7 Commemorative Biographical Record. (Chicago: J.H. Beers & Co. 1897) 133.

Panorama of Morgan Lake

Neglected Trailhead

The Morgan Lake Trailhead rest area is complete with three comfortable park benches, two picnic tables, a bike rack and a kiosk stocked with Dutchess Rail Trail brochures. Its new, well-maintained appearance sharply contrasts from how Morgan Lake Park looks in several areas. The benches and picnic table in the partially fenced in area opposite the seasonal public restroom are still intact, but certainly have seen better days. The wood is splintered and covered with graffiti carvings. Fallen trees and tree limbs are also in the area by the benches. With Morgan Lake as a trailhead for the Rail Trail, its period of neglect must come to an end. I have witnessed Rail Trail users stop at the rest area, view Morgan Lake from a safe, comfortable distance and immediately get back on the Trail. The sight of fallen trees and tree limbs, rundown benches and picnic tables, and litter does little to entice Rail Trail users to spend time in the park they enter when reaching the trailhead.

A Rescue Mission

On Tuesday October 11, 2011, I walked along the Dutchess Rail Trail from North Grand Avenue to Morgan Lake Park in the City of Poughkeepsie, NY. I followed the paved walkway to the small dock and found that it was surrounded by litter. Empty cigarette cartons, potato chip bags, plastic bags, aluminum cans, plastic and glass bottles had all been carelessly discarded by visitors to the park right near the Lake's shore. Looking around, I thought to myself that I ought to come back one day and clean up some of the litter. It took me less than a minute to realize that there was no reason for me to put off cleaning; I was there and was available to start right away.

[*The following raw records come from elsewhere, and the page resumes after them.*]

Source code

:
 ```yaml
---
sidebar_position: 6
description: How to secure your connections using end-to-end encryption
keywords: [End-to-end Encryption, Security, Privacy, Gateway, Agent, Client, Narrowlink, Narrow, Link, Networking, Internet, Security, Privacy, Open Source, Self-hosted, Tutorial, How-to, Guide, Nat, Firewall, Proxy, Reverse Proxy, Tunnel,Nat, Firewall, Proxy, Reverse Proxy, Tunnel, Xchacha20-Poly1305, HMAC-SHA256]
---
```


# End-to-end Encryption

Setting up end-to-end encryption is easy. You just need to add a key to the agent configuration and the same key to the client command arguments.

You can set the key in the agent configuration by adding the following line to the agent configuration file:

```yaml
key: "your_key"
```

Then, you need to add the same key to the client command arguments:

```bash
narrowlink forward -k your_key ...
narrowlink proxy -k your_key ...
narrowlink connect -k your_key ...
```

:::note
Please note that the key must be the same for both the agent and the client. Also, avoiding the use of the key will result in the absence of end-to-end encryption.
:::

I filled one of the plastic shopping bags I found on the ground with bottles and cans. The other I filled with empty chip bags, cigarette cartons and butts, and every other piece of litter that would be considered non-recyclable. After about an hour of cleaning, I headed back to the Rail Trail with the filled bags in hand and disposed of them appropriately at home.

It was this first individual clean up that encouraged me to start a Morgan Lake rescue mission that slowly overtime will involve family, friends and community members who share my ambition to keep Morgan Lake Park free of litter.